Messy, ugly, and tragic stories.

Holy Scriptures are accounts and memories of our ancestors of faith. They are narratives, history, songs, prophecy, letters, and gospels, telling the rich, varied, and messy stories of humanity’s relationship with God.

A cursory read through the accounts of the patriarchs reveals men who made courageous choices…and profoundly stupid, even malevolent ones. David essentially rapes Bathsheba, who we never hear consent to sex with a king before he eventually kills her husband to save his own royal skin. Jacob is an entire warning of poor life choices and misdeeds. Jesus’ disciples don’t fair much better. They are often pictured as bumbling and clueless, as well as faithful and devoted.

The unvarnished truth of courage and cowardice, love and hate, faith and doubt, and good and evil embodied in the ancestors of our faith, are honest and authentic. This authenticity reminds us we are far from perfect, capable of great evil, and still loved by God in this dichotomy of extremes. We are the same ones who are part of God’s good creation and the ones who turn away from this holy goodness as stiff-necked people.

In the last few months and years, my city has been in the midst of a growing national conversation about monuments in civic squares memorializing Confederate soldiers. A common refrain I’ve heard from citizens opposed to their relocation or removal is one of rewriting history.

I love the history of my native South. I love its folklore and music. I love the fried food and the rituals of summers on the porch and winters where 45 degrees is way too cold. I love its almost irrational love of college football and the way people who've never met strike up full conversations at the post office. I love the lazy, sing-song accents.

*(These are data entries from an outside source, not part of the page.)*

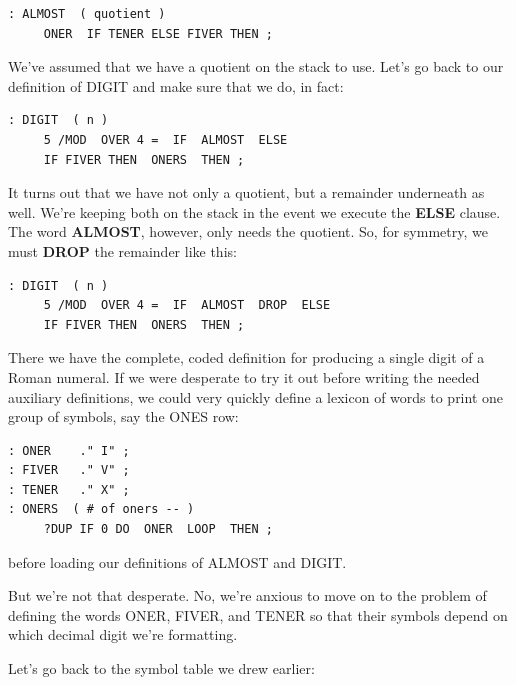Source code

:\begin{verbatim}
: ALMOST  ( quotient )
     ONER  IF TENER ELSE FIVER THEN ;
\end{verbatim}
We've assumed that we have a quotient on the stack to use. Let's go back
to our definition of DIGIT and make sure that we do, in fact:

\begin{verbatim}
: DIGIT  ( n )
     5 /MOD  OVER 4 =  IF  ALMOST  ELSE
     IF FIVER THEN  ONERS  THEN ;
\end{verbatim}
It turns out that we have not only a quotient, but a remainder
underneath as well. We're keeping both on the stack in the event we
execute the \textbf{ELSE} clause. The word \textbf{ALMOST}, however, only needs the
quotient. So, for symmetry, we must \textbf{DROP} the remainder like this:

\begin{verbatim}
: DIGIT  ( n )
     5 /MOD  OVER 4 =  IF  ALMOST  DROP  ELSE
     IF FIVER THEN  ONERS  THEN ;
\end{verbatim}
There we have the complete, coded definition for producing a single digit
of a Roman numeral. If we were desperate to try it out before writing the
needed auxiliary definitions, we could very quickly define a lexicon of
words to print one group of symbols, say the ONES row:

\begin{verbatim}
: ONER    ." I" ;
: FIVER   ." V" ;
: TENER   ." X" ;
: ONERS  ( # of oners -- )
     ?DUP IF 0 DO  ONER  LOOP  THEN ;
\end{verbatim}
before loading our definitions of ALMOST and DIGIT.

But we're not that desperate. No, we're anxious to move on to the
problem of defining the words ONER, FIVER, and TENER so that their
symbols depend on which decimal digit we're formatting.

Let's go back to the symbol table we drew earlier:

\bigskip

I love its story.

But I don’t love our attempts to nuance our story, rewrite it, or completely ignore huge narratives because they don’t show us in our best light. If I don’t love the fallen parts of the South, I don’t really love it. Love is not only about the shiny, pretty parts. Love is also about recognizing the tragic, even immoral aspects and being present to those stories. Love demands I know the full story, not just the parts that make me feel comfortable and proud.

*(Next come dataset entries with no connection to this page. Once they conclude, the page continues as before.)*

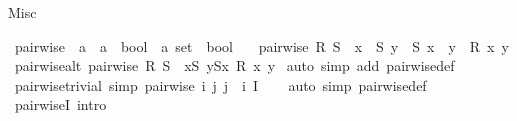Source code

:\begin{isabellebody}
\endisatagproof
{\isafoldproof}%
%
\isadelimproof
%
\endisadelimproof
\isanewline
\isanewline
{}\isamarkupfalse%
%
\begin{isamarkuptext}%
Misc%
\end{isamarkuptext}\isamarkuptrue%
\isamarkupfalse%
\ pairwise\ {\isacharcolon}{\kern0pt}{\isacharcolon}{\kern0pt}\ {\isachardoublequoteopen}{\isacharparenleft}{\kern0pt}{\isacharprime}{\kern0pt}a\ {\isasymRightarrow}\ {\isacharprime}{\kern0pt}a\ {\isasymRightarrow}\ bool{\isacharparenright}{\kern0pt}\ {\isasymRightarrow}\ {\isacharprime}{\kern0pt}a\ set\ {\isasymRightarrow}\ bool{\isachardoublequoteclose}\isanewline
\ \ \ {\isachardoublequoteopen}pairwise\ R\ S\ {\isasymlongleftrightarrow}\ {\isacharparenleft}{\kern0pt}{\isasymforall}x\ {\isasymin}\ S{\isachardot}{\kern0pt}\ {\isasymforall}y\ {\isasymin}\ S{\isachardot}{\kern0pt}\ x\ {\isasymnoteq}\ y\ {\isasymlongrightarrow}\ R\ x\ y{\isacharparenright}{\kern0pt}{\isachardoublequoteclose}\isanewline
\isanewline
{}\isamarkupfalse%
\ pairwise{\isacharunderscore}{\kern0pt}alt{\isacharcolon}{\kern0pt}\ {\isachardoublequoteopen}pairwise\ R\ S\ {\isasymlongleftrightarrow}\ {\isacharparenleft}{\kern0pt}{\isasymforall}x{\isasymin}S{\isachardot}{\kern0pt}\ {\isasymforall}y{\isasymin}S{\isacharminus}{\kern0pt}{\isacharbraceleft}{\kern0pt}x{\isacharbraceright}{\kern0pt}{\isachardot}{\kern0pt}\ R\ x\ y{\isacharparenright}{\kern0pt}{\isachardoublequoteclose}\isanewline
%
\isadelimproof
%
\endisadelimproof
%
\isatagproof
{}\isamarkupfalse%
\ {\isacharparenleft}{\kern0pt}auto\ simp\ add{\isacharcolon}{\kern0pt}\ pairwise{\isacharunderscore}{\kern0pt}def{\isacharparenright}{\kern0pt}%
\endisatagproof
{\isafoldproof}%
%
\isadelimproof
\isanewline
%
\endisadelimproof
\isanewline
{}\isamarkupfalse%
\ pairwise{\isacharunderscore}{\kern0pt}trivial\ {\isacharbrackleft}{\kern0pt}simp{\isacharbrackright}{\kern0pt}{\isacharcolon}{\kern0pt}\ {\isachardoublequoteopen}pairwise\ {\isacharparenleft}{\kern0pt}{\isasymlambda}i\ j{\isachardot}{\kern0pt}\ j\ {\isasymnoteq}\ i{\isacharparenright}{\kern0pt}\ I{\isachardoublequoteclose}\isanewline
%
\isadelimproof
\ \ %
\endisadelimproof
%
\isatagproof
{}\isamarkupfalse%
\ {\isacharparenleft}{\kern0pt}auto\ simp{\isacharcolon}{\kern0pt}\ pairwise{\isacharunderscore}{\kern0pt}def{\isacharparenright}{\kern0pt}%
\endisatagproof
{\isafoldproof}%
%
\isadelimproof
\isanewline
%
\endisadelimproof
\isanewline
{}\isamarkupfalse%
\ pairwiseI\ {\isacharbrackleft}{\kern0pt}intro{\isacharquery}{\kern0pt}{\isacharbrackright}{\kern0pt}{\isacharcolon}{\kern0pt}\isanewline

\end{isabellebody}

I don’t love the desire to make us as white southerners seem better than we were and that our past of profiting from slavery doesn’t have a direct profit in white privilege today. Faith doesn't ignore the messy, tragic, and evil parts of our story with God. Faith demands we don't ignore the messy, tragic, and evil parts of our story as a people, region, and country, either. 

Civil War statues in military parks and cemeteries tell a story of the deep cost of war in human lives. The fable of the romantic nobility of the Civil War is quickly erased as tens of thousands of candles, each representing a human casualty at Antietam, flicker at night. War is a narrative of tragedy and loss, but it, too is a story we must tell.

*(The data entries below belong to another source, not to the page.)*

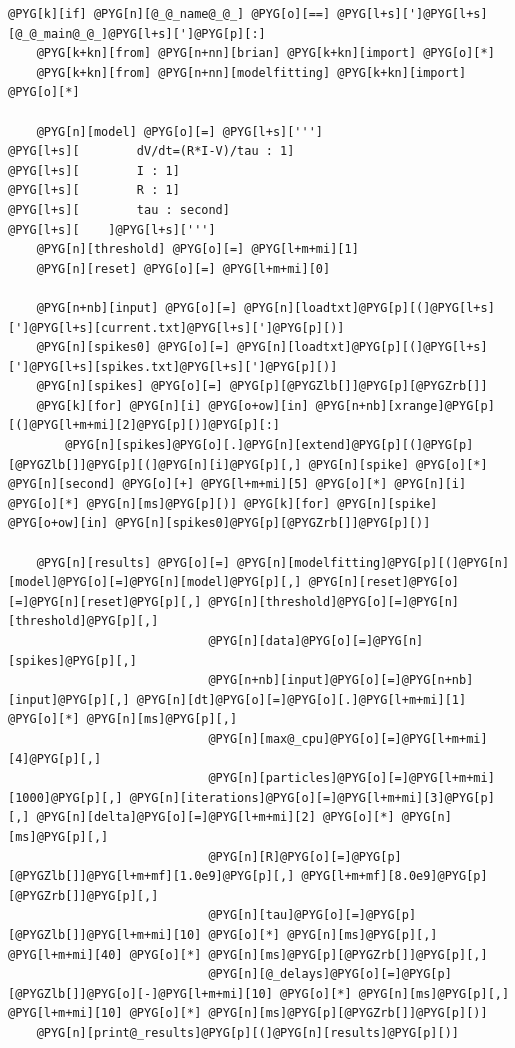 \documentclass[letterpaper,10pt,english]{manual}
\begin{document}
\begin{Verbatim}[commandchars=@\[\]]
@PYG[k][if] @PYG[n][@_@_name@_@_] @PYG[o][==] @PYG[l+s][']@PYG[l+s][@_@_main@_@_]@PYG[l+s][']@PYG[p][:]
    @PYG[k+kn][from] @PYG[n+nn][brian] @PYG[k+kn][import] @PYG[o][*]
    @PYG[k+kn][from] @PYG[n+nn][modelfitting] @PYG[k+kn][import] @PYG[o][*]

    @PYG[n][model] @PYG[o][=] @PYG[l+s][''']
@PYG[l+s][        dV/dt=(R*I-V)/tau : 1]
@PYG[l+s][        I : 1]
@PYG[l+s][        R : 1]
@PYG[l+s][        tau : second]
@PYG[l+s][    ]@PYG[l+s][''']
    @PYG[n][threshold] @PYG[o][=] @PYG[l+m+mi][1]
    @PYG[n][reset] @PYG[o][=] @PYG[l+m+mi][0]

    @PYG[n+nb][input] @PYG[o][=] @PYG[n][loadtxt]@PYG[p][(]@PYG[l+s][']@PYG[l+s][current.txt]@PYG[l+s][']@PYG[p][)]
    @PYG[n][spikes0] @PYG[o][=] @PYG[n][loadtxt]@PYG[p][(]@PYG[l+s][']@PYG[l+s][spikes.txt]@PYG[l+s][']@PYG[p][)]
    @PYG[n][spikes] @PYG[o][=] @PYG[p][@PYGZlb[]]@PYG[p][@PYGZrb[]]
    @PYG[k][for] @PYG[n][i] @PYG[o+ow][in] @PYG[n+nb][xrange]@PYG[p][(]@PYG[l+m+mi][2]@PYG[p][)]@PYG[p][:]
        @PYG[n][spikes]@PYG[o][.]@PYG[n][extend]@PYG[p][(]@PYG[p][@PYGZlb[]]@PYG[p][(]@PYG[n][i]@PYG[p][,] @PYG[n][spike] @PYG[o][*] @PYG[n][second] @PYG[o][+] @PYG[l+m+mi][5] @PYG[o][*] @PYG[n][i] @PYG[o][*] @PYG[n][ms]@PYG[p][)] @PYG[k][for] @PYG[n][spike] @PYG[o+ow][in] @PYG[n][spikes0]@PYG[p][@PYGZrb[]]@PYG[p][)]

    @PYG[n][results] @PYG[o][=] @PYG[n][modelfitting]@PYG[p][(]@PYG[n][model]@PYG[o][=]@PYG[n][model]@PYG[p][,] @PYG[n][reset]@PYG[o][=]@PYG[n][reset]@PYG[p][,] @PYG[n][threshold]@PYG[o][=]@PYG[n][threshold]@PYG[p][,]
                            @PYG[n][data]@PYG[o][=]@PYG[n][spikes]@PYG[p][,]
                            @PYG[n+nb][input]@PYG[o][=]@PYG[n+nb][input]@PYG[p][,] @PYG[n][dt]@PYG[o][=]@PYG[o][.]@PYG[l+m+mi][1] @PYG[o][*] @PYG[n][ms]@PYG[p][,]
                            @PYG[n][max@_cpu]@PYG[o][=]@PYG[l+m+mi][4]@PYG[p][,]
                            @PYG[n][particles]@PYG[o][=]@PYG[l+m+mi][1000]@PYG[p][,] @PYG[n][iterations]@PYG[o][=]@PYG[l+m+mi][3]@PYG[p][,] @PYG[n][delta]@PYG[o][=]@PYG[l+m+mi][2] @PYG[o][*] @PYG[n][ms]@PYG[p][,]
                            @PYG[n][R]@PYG[o][=]@PYG[p][@PYGZlb[]]@PYG[l+m+mf][1.0e9]@PYG[p][,] @PYG[l+m+mf][8.0e9]@PYG[p][@PYGZrb[]]@PYG[p][,]
                            @PYG[n][tau]@PYG[o][=]@PYG[p][@PYGZlb[]]@PYG[l+m+mi][10] @PYG[o][*] @PYG[n][ms]@PYG[p][,] @PYG[l+m+mi][40] @PYG[o][*] @PYG[n][ms]@PYG[p][@PYGZrb[]]@PYG[p][,]
                            @PYG[n][@_delays]@PYG[o][=]@PYG[p][@PYGZlb[]]@PYG[o][-]@PYG[l+m+mi][10] @PYG[o][*] @PYG[n][ms]@PYG[p][,] @PYG[l+m+mi][10] @PYG[o][*] @PYG[n][ms]@PYG[p][@PYGZrb[]]@PYG[p][)]
    @PYG[n][print@_results]@PYG[p][(]@PYG[n][results]@PYG[p][)]
\end{Verbatim}
\end{document}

We can’t truly argue relocating or removing these statues from pubic grounds is rewriting history if, in the over 150 years since the Civil War, we have made little attempt to tell and to listen to the whole story of our country, including the story of slavery. Can we imagine the story our souls would hear if we lit a candle on the hallowed grounds of slave markets and cotton fields where millions worked and died and by roadside trees where people of of color were lynched? 

I wonder if what we’re really saying when we worry about rewriting history has more to do with finally hearing the fullness of our story. Perhaps removing these statues invites us, even forces us, to read the pages of our history we hoped to forget. These are the pages we’d ripped from the book and hidden under a rug because people don’t like to recognize the evil we have done and the evil done on our behalf, that is still being done. If we read these pages, will we see ourselves in the fullness of who we are and be devastated at the evil we have wrought through our history of racism, white supremacy, prejudice, and hate?

I hope we will. I hope we who are the children of power and privilege follow God into the jarring, painful process as we read and listen to the story of the agonizing, painful words of racism. 

Even in theses words, the love of God is still written. 

Godly love demands I know the full story, as much as I can. And right now, we need to recognize more of our story and listen to even more of it. The narrative of American exceptionalism tempts us to edit out the parts of our history that are painful, messy, and repugnant. Rewriting history rarely removes narratives. Instead, it adds to our human story, often re-discovering parts we would rather not read.

We need the narrative of this country’s full story of slavery instead of relegating it to one room of a plantation tour. The whole tour should talk about slavery, because the plantation would not have existed without it. Slavery and white supremacy should be included in every chapter of school books on American history instead of a few scattered footnotes. We need to read, learn, and inwardly digest this narrative right into present day and its continuing impact on our country. 

We need to write the story of how the church has long been complicit in white supremacy.  I’ve visited hundreds of churches across this nation, and those with historic markers of politicians, veterans, and other notable church members are numerous. I could count on one hand those churches that recognize how slavery and money from slavery built houses of worship or funded their still-existing endowments. The number is increasing, and thanks be to God for church leaders who are writing this history to remember words we have tried repeatedly to erase.

We need to write our story to heal. We cannot heal from the wounds we do not acknowledge. The history we’ve told ourselves for far too long minimizing slavery has allowed the deep wound of racism to fester. Acknowledging this is painful and exacting, and yet, ignoring it has proved neither healing or helpful. 

Relocating or removing statues honoring men who fought to keep people of color enslaved is not erasing their legacy. If only we could, indeed, do that so easily. Instead, these actions recognize something the ancestors of our faith knew deeply - telling the full story, the noble and the horrible aspects, reminds us who we were and who we are. We celebrate the inspiring chapters, and we examine, learn, and begin healing from the ones we’d rather omit as we carefully listen to these stories.

May we have the courage to tell and listen to stories.

Inspiring, authentic, and uplifting stories.

Unexpected, surprising, and startling stories.

Messy, ugly, and tragic stories.

May we have the courage to let these stories challenge us, change us, and heal us.